=== WORK TO COMPLETE ===
Give back all the data exactly, line by line.

** Opening EXERCISE INPUTS block **

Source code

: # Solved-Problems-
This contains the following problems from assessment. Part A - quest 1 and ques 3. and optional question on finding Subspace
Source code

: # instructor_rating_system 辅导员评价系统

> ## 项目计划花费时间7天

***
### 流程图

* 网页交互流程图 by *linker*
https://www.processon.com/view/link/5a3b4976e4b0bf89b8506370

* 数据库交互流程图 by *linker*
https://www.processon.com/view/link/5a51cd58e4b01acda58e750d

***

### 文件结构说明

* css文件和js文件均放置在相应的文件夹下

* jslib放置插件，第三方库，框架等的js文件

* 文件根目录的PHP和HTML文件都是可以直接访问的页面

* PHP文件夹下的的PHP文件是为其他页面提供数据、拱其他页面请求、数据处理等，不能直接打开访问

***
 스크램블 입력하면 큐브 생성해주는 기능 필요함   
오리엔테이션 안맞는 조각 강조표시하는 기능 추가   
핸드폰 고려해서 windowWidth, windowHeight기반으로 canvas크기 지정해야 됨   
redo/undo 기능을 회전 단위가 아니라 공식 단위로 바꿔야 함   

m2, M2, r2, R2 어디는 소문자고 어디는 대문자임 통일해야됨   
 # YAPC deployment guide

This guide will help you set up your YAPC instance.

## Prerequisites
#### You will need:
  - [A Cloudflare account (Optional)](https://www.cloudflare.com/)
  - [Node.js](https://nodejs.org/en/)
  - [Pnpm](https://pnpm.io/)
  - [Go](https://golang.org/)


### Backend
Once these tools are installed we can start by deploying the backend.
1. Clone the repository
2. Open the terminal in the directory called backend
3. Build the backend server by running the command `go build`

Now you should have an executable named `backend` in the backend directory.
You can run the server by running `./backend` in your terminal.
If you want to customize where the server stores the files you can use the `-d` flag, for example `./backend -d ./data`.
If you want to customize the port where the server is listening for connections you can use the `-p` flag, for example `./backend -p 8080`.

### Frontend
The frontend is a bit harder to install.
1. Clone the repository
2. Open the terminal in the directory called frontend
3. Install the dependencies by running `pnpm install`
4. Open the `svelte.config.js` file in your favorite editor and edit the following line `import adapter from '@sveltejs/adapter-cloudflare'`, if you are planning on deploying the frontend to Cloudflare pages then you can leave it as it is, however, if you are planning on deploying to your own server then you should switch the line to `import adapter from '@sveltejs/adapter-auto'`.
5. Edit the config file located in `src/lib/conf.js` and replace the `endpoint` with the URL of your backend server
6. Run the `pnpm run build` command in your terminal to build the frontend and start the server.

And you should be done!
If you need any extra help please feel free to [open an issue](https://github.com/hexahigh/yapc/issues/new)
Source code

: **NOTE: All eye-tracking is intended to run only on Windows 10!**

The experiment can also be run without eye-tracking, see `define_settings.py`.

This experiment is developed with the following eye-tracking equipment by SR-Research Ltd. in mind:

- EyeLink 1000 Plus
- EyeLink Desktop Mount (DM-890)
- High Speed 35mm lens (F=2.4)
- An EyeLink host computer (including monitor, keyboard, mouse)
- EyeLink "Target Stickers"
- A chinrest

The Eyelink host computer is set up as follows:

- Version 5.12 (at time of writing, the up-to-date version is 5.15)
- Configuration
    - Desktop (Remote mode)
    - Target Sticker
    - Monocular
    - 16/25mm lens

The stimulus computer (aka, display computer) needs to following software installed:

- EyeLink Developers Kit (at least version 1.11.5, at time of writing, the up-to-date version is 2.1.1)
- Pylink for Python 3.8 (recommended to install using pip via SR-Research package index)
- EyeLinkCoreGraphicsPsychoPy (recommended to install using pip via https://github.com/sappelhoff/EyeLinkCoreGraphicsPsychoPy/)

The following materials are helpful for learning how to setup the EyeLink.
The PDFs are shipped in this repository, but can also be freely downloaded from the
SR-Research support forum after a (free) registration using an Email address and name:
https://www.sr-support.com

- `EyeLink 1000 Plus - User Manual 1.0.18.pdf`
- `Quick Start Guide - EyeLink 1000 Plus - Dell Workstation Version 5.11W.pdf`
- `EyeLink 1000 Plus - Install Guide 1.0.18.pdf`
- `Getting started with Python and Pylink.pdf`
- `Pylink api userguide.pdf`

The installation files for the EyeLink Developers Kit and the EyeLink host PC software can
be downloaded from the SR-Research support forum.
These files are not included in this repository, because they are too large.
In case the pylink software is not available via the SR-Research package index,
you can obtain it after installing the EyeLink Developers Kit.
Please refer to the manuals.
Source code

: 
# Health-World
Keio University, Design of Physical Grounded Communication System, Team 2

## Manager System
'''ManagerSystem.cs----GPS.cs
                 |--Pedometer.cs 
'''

** Closing EXERCISE INPUTS block **

=== ANSWER SECTION ===
Source code

: # Solved-Problems-
This contains the following problems from assessment. Part A - quest 1 and ques 3. and optional question on finding Subspace
Source code

: # instructor_rating_system 辅导员评价系统

> ## 项目计划花费时间7天

***
### 流程图

* 网页交互流程图 by *linker*
https://www.processon.com/view/link/5a3b4976e4b0bf89b8506370

* 数据库交互流程图 by *linker*
https://www.processon.com/view/link/5a51cd58e4b01acda58e750d

***

### 文件结构说明

* css文件和js文件均放置在相应的文件夹下

* jslib放置插件，第三方库，框架等的js文件

* 文件根目录的PHP和HTML文件都是可以直接访问的页面

* PHP文件夹下的的PHP文件是为其他页面提供数据、拱其他页面请求、数据处理等，不能直接打开访问

***
 스크램블 입력하면 큐브 생성해주는 기능 필요함   
오리엔테이션 안맞는 조각 강조표시하는 기능 추가   
핸드폰 고려해서 windowWidth, windowHeight기반으로 canvas크기 지정해야 됨   
redo/undo 기능을 회전 단위가 아니라 공식 단위로 바꿔야 함   

m2, M2, r2, R2 어디는 소문자고 어디는 대문자임 통일해야됨   
 # YAPC deployment guide

This guide will help you set up your YAPC instance.

## Prerequisites
#### You will need:
  - [A Cloudflare account (Optional)](https://www.cloudflare.com/)
  - [Node.js](https://nodejs.org/en/)
  - [Pnpm](https://pnpm.io/)
  - [Go](https://golang.org/)


### Backend
Once these tools are installed we can start by deploying the backend.
1. Clone the repository
2. Open the terminal in the directory called backend
3. Build the backend server by running the command `go build`

Now you should have an executable named `backend` in the backend directory.
You can run the server by running `./backend` in your terminal.
If you want to customize where the server stores the files you can use the `-d` flag, for example `./backend -d ./data`.
If you want to customize the port where the server is listening for connections you can use the `-p` flag, for example `./backend -p 8080`.

### Frontend
The frontend is a bit harder to install.
1. Clone the repository
2. Open the terminal in the directory called frontend
3. Install the dependencies by running `pnpm install`
4. Open the `svelte.config.js` file in your favorite editor and edit the following line `import adapter from '@sveltejs/adapter-cloudflare'`, if you are planning on deploying the frontend to Cloudflare pages then you can leave it as it is, however, if you are planning on deploying to your own server then you should switch the line to `import adapter from '@sveltejs/adapter-auto'`.
5. Edit the config file located in `src/lib/conf.js` and replace the `endpoint` with the URL of your backend server
6. Run the `pnpm run build` command in your terminal to build the frontend and start the server.

And you should be done!
If you need any extra help please feel free to [open an issue](https://github.com/hexahigh/yapc/issues/new)
Source code

: **NOTE: All eye-tracking is intended to run only on Windows 10!**

The experiment can also be run without eye-tracking, see `define_settings.py`.

This experiment is developed with the following eye-tracking equipment by SR-Research Ltd. in mind:

- EyeLink 1000 Plus
- EyeLink Desktop Mount (DM-890)
- High Speed 35mm lens (F=2.4)
- An EyeLink host computer (including monitor, keyboard, mouse)
- EyeLink "Target Stickers"
- A chinrest

The Eyelink host computer is set up as follows:

- Version 5.12 (at time of writing, the up-to-date version is 5.15)
- Configuration
    - Desktop (Remote mode)
    - Target Sticker
    - Monocular
    - 16/25mm lens

The stimulus computer (aka, display computer) needs to following software installed:

- EyeLink Developers Kit (at least version 1.11.5, at time of writing, the up-to-date version is 2.1.1)
- Pylink for Python 3.8 (recommended to install using pip via SR-Research package index)
- EyeLinkCoreGraphicsPsychoPy (recommended to install using pip via https://github.com/sappelhoff/EyeLinkCoreGraphicsPsychoPy/)

The following materials are helpful for learning how to setup the EyeLink.
The PDFs are shipped in this repository, but can also be freely downloaded from the
SR-Research support forum after a (free) registration using an Email address and name:
https://www.sr-support.com

- `EyeLink 1000 Plus - User Manual 1.0.18.pdf`
- `Quick Start Guide - EyeLink 1000 Plus - Dell Workstation Version 5.11W.pdf`
- `EyeLink 1000 Plus - Install Guide 1.0.18.pdf`
- `Getting started with Python and Pylink.pdf`
- `Pylink api userguide.pdf`

The installation files for the EyeLink Developers Kit and the EyeLink host PC software can
be downloaded from the SR-Research support forum.
These files are not included in this repository, because they are too large.
In case the pylink software is not available via the SR-Research package index,
you can obtain it after installing the EyeLink Developers Kit.
Please refer to the manuals.
Source code

: 
# Health-World
Keio University, Design of Physical Grounded Communication System, Team 2

## Manager System
'''ManagerSystem.cs----GPS.cs
                 |--Pedometer.cs 
'''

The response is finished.